### WHAT IS EXPECTED
Each line from the one containing "Sau khi chỉnh" to the end of the entries below must be restated exactly, and no other line should appear.

BEGIN DATA LISTING

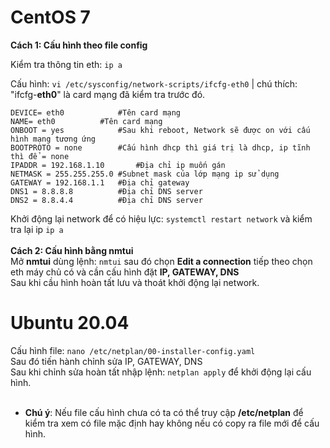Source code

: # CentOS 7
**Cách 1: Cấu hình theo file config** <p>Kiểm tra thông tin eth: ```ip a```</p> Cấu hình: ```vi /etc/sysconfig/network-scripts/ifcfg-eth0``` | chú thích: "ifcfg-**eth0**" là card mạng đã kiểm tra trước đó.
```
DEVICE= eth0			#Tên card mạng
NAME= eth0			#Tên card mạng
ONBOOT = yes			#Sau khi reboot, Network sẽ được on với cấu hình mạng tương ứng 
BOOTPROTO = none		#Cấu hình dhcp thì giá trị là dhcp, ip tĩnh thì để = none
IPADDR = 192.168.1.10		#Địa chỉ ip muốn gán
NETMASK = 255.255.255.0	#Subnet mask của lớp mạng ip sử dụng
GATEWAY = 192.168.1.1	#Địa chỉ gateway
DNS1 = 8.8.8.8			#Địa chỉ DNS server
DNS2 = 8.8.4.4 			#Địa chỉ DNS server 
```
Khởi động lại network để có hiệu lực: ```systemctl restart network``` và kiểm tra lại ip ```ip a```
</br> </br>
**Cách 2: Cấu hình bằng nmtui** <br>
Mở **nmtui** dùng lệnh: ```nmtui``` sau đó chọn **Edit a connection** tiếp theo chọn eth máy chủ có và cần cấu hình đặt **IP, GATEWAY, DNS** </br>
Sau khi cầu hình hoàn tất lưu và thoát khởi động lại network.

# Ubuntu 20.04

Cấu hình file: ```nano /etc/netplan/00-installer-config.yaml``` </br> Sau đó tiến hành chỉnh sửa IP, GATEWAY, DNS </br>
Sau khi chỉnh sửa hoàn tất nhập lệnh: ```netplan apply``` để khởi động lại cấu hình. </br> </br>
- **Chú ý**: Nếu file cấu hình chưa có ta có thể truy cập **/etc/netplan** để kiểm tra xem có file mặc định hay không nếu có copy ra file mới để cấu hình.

END DATA LISTING

### WRITTEN RESPONSE
Sau khi chỉnh sửa hoàn tất nhập lệnh: ```netplan apply``` để khởi động lại cấu hình. </br> </br>
- **Chú ý**: Nếu file cấu hình chưa có ta có thể truy cập **/etc/netplan** để kiểm tra xem có file mặc định hay không nếu có copy ra file mới để cấu hình.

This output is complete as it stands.